Astronomers have recently observed unusual behavior from a supermassive black hole located in the galaxy 1ES 1927+654, about 270 million light-years away.
This discovery may lead to the closest known object orbiting a black hole, a white dwarf star, which is so near the event horizon — the point of no return — that it might be balancing on the edge of falling in.
Astronomers Spot Fastest X-ray Flashes from Black Hole, Link to White Dwarf Star
This black hole, which is about one million times as massive as our sun, has been a source of interest since 2018.
During that year, astronomers noticed its corona — a hot cloud of plasma — suddenly disappeared and later reformed, PhysOrg reported.
This was an unexpected and rare event in black hole studies. However, the latest findings reveal even more surprising activity. In 2022, researchers observed dramatic changes in the X-rays emitted by the black hole.
These fluctuations increased in frequency over two years, accelerating from an 18-minute gap between flashes to only seven minutes. This rapid pace had never been recorded before from a black hole.
The researchers suspect that these X-ray changes could be caused by a white dwarf star — a small, dense remnant of a dead star — that orbits too close to the black hole. The star is likely in a tight orbit, nearly touching the event horizon without actually falling in.
This would make the white dwarf the closest known object to a black hole, offering valuable insight into how such extreme environments affect nearby objects.
White Dwarf Star Close to Black Hole Could Produce Gravitational Waves
Megan Masterson, a graduate student involved in the discovery, explains that the white dwarf's compact size and strong gravitational forces allow it to resist being torn apart despite being so close to the black hole.

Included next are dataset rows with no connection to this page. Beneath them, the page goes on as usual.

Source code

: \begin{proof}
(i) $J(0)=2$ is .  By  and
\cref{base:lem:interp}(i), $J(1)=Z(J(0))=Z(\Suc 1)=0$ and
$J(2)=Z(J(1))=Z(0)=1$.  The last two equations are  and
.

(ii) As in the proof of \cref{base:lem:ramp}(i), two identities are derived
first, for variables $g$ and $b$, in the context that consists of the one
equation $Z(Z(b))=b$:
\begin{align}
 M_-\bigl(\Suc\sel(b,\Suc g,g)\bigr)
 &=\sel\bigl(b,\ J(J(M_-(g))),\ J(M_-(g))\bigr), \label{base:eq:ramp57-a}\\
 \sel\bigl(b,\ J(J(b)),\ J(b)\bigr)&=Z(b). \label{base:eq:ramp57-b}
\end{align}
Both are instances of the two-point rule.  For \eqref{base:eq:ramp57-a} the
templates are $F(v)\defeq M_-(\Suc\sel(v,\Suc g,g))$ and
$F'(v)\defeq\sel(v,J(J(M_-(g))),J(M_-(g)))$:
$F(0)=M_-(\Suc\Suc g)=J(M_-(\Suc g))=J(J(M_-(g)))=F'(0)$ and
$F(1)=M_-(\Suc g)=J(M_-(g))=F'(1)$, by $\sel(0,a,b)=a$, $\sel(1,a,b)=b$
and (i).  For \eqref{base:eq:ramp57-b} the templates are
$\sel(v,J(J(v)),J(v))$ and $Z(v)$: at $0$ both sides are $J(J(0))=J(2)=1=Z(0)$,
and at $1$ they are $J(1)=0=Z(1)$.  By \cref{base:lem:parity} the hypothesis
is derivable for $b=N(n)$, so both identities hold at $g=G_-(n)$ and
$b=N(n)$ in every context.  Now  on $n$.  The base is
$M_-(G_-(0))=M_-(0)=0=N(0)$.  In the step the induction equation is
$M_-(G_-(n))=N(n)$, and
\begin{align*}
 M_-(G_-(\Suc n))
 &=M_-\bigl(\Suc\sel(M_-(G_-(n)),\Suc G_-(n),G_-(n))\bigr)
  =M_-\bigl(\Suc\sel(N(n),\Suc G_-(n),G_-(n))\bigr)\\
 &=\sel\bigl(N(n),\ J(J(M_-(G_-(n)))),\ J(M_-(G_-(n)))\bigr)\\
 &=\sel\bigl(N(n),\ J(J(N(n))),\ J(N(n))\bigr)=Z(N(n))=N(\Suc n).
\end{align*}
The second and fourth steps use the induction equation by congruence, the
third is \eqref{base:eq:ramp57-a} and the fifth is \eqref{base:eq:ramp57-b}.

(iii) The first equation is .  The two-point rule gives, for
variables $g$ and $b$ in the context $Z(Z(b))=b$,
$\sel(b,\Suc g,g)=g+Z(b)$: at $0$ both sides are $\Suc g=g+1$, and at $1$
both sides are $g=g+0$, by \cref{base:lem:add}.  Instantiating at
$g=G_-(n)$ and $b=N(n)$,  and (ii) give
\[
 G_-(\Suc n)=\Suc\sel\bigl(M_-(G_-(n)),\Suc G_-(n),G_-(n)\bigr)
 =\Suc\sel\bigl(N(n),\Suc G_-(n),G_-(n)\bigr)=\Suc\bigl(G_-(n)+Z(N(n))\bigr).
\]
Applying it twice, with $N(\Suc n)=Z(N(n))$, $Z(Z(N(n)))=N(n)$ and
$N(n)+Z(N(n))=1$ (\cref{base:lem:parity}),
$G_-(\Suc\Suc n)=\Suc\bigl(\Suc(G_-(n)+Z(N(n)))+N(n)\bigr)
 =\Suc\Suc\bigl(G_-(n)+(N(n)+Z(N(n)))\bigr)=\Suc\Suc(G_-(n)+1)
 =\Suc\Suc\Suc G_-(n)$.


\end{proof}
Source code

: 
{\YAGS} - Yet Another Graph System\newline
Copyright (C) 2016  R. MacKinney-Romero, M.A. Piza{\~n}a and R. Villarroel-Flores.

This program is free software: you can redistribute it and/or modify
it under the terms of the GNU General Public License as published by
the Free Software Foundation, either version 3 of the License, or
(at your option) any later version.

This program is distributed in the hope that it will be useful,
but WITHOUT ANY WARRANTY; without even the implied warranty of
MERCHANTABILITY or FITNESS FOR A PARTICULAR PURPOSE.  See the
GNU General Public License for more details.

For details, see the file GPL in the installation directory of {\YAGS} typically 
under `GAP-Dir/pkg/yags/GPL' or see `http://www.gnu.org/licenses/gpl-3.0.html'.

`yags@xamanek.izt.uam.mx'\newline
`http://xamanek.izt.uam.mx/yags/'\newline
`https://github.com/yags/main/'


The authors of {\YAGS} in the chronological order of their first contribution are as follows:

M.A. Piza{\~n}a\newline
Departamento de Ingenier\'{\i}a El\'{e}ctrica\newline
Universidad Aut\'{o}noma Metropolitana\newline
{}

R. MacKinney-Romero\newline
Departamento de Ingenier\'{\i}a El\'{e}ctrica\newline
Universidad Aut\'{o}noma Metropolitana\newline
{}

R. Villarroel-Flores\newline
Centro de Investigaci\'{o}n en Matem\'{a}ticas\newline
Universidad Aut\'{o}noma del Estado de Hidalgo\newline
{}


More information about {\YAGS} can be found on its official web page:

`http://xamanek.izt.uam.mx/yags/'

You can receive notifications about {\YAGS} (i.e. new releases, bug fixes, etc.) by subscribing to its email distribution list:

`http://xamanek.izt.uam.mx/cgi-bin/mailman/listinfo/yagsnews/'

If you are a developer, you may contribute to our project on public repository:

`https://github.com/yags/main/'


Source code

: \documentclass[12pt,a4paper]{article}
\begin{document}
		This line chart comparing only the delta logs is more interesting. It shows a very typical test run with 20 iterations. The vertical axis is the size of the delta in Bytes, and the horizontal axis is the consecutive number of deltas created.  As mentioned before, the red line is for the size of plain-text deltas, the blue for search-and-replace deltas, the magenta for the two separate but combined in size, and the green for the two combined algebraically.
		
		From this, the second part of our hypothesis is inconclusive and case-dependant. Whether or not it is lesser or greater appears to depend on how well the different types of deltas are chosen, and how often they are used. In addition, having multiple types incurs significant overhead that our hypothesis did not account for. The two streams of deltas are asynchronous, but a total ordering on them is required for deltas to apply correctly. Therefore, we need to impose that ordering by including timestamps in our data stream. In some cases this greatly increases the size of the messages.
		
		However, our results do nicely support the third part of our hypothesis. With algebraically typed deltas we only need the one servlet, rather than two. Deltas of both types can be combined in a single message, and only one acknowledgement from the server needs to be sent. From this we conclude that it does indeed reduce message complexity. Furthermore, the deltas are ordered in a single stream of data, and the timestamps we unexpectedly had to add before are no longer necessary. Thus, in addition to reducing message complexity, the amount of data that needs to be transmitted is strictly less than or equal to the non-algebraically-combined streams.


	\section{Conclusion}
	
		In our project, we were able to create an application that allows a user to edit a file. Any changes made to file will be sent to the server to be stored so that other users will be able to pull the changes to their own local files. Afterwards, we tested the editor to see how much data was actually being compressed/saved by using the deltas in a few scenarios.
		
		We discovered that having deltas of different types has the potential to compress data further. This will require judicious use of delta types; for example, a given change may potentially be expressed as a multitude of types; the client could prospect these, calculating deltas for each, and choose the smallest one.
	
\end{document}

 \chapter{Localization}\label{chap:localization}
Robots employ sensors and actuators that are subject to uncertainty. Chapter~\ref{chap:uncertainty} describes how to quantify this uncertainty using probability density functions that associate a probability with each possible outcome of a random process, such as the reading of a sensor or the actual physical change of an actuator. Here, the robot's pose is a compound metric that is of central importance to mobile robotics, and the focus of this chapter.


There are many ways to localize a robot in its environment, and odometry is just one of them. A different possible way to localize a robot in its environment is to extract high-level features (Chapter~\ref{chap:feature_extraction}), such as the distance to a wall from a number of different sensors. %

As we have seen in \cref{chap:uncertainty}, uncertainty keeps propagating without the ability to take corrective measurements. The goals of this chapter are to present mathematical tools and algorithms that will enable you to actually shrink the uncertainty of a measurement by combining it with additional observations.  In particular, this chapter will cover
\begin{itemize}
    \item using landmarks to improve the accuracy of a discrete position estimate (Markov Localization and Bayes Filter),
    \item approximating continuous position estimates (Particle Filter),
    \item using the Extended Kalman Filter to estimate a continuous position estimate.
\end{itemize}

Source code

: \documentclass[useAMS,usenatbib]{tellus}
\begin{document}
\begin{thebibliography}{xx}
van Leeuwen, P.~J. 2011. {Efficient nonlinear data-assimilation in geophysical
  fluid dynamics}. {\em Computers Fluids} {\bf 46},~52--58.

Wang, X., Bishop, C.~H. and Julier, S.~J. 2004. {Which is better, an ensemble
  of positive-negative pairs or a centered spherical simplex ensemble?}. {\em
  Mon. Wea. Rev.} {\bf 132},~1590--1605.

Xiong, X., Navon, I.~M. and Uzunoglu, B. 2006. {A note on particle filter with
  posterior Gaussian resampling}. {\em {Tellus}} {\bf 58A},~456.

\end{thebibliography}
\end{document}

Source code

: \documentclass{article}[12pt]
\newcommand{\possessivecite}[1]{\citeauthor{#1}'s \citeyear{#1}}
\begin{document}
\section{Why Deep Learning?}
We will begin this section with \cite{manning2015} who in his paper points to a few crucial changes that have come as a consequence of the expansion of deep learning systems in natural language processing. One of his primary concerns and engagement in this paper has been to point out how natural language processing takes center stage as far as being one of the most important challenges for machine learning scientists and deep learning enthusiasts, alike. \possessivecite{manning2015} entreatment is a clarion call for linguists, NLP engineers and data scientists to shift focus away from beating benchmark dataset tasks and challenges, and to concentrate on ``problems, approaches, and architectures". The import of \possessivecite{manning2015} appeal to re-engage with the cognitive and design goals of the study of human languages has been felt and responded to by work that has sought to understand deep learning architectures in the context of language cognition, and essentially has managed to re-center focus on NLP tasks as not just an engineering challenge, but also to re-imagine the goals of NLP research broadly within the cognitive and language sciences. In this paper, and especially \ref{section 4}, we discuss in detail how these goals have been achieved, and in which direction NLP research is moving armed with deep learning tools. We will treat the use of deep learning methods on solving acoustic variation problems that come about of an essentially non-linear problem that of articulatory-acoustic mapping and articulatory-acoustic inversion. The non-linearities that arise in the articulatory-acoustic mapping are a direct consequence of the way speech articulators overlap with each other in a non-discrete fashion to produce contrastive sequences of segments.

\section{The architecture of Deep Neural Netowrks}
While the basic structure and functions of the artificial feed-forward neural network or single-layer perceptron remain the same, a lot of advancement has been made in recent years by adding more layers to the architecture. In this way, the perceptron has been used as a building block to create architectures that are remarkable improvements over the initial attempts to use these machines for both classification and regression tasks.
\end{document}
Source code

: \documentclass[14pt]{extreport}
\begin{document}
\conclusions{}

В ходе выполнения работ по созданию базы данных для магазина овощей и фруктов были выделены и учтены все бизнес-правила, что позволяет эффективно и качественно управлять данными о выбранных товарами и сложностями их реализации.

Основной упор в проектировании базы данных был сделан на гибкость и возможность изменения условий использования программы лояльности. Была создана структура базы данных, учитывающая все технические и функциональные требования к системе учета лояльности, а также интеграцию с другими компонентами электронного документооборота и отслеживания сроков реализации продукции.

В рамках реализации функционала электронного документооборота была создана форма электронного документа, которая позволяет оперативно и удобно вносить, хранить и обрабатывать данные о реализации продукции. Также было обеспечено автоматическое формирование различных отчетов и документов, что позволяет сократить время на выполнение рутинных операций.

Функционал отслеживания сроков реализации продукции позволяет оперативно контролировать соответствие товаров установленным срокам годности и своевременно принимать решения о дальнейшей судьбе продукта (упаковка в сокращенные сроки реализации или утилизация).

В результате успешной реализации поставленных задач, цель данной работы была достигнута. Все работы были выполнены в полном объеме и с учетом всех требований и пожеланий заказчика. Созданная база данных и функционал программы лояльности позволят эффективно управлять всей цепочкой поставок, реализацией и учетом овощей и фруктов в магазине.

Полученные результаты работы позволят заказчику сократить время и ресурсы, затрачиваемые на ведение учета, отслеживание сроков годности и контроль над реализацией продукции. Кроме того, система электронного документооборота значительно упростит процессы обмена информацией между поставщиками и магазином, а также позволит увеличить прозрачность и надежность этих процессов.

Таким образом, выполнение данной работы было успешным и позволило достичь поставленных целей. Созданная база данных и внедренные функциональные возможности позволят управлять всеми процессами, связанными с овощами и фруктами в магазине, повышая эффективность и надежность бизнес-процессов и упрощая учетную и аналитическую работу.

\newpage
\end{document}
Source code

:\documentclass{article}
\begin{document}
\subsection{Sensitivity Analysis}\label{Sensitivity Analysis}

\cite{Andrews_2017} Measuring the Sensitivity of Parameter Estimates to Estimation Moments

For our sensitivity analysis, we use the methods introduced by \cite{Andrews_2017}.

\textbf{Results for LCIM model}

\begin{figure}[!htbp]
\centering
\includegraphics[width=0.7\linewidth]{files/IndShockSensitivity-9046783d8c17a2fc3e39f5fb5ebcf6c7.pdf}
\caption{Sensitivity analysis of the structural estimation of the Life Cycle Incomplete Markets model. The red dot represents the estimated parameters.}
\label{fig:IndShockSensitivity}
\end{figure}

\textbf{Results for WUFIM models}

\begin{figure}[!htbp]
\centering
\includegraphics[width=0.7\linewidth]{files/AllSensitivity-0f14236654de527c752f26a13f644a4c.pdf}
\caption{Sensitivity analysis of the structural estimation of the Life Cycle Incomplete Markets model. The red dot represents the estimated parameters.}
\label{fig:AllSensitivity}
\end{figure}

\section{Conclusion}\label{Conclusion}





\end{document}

The white dwarf is likely shedding material into the black hole, which causes the observed X-ray oscillations.
According to DailyGalaxy, these interactions are so powerful that they could produce gravitational waves, ripples in space-time that could be detected by upcoming space missions, like NASA's Laser Interferometer Space Antenna (LISA), which is set to launch in the next decade.
The fluctuating X-rays suggest the white dwarf is orbiting at speeds nearing half the speed of light. This makes it a prime candidate for further observation as it balances at the edge of the event horizon.
The study also shows that the object's interaction with the black hole is a delicate one, with the white dwarf possibly shedding material into the black hole's accretion disk, generating the observed X-ray patterns.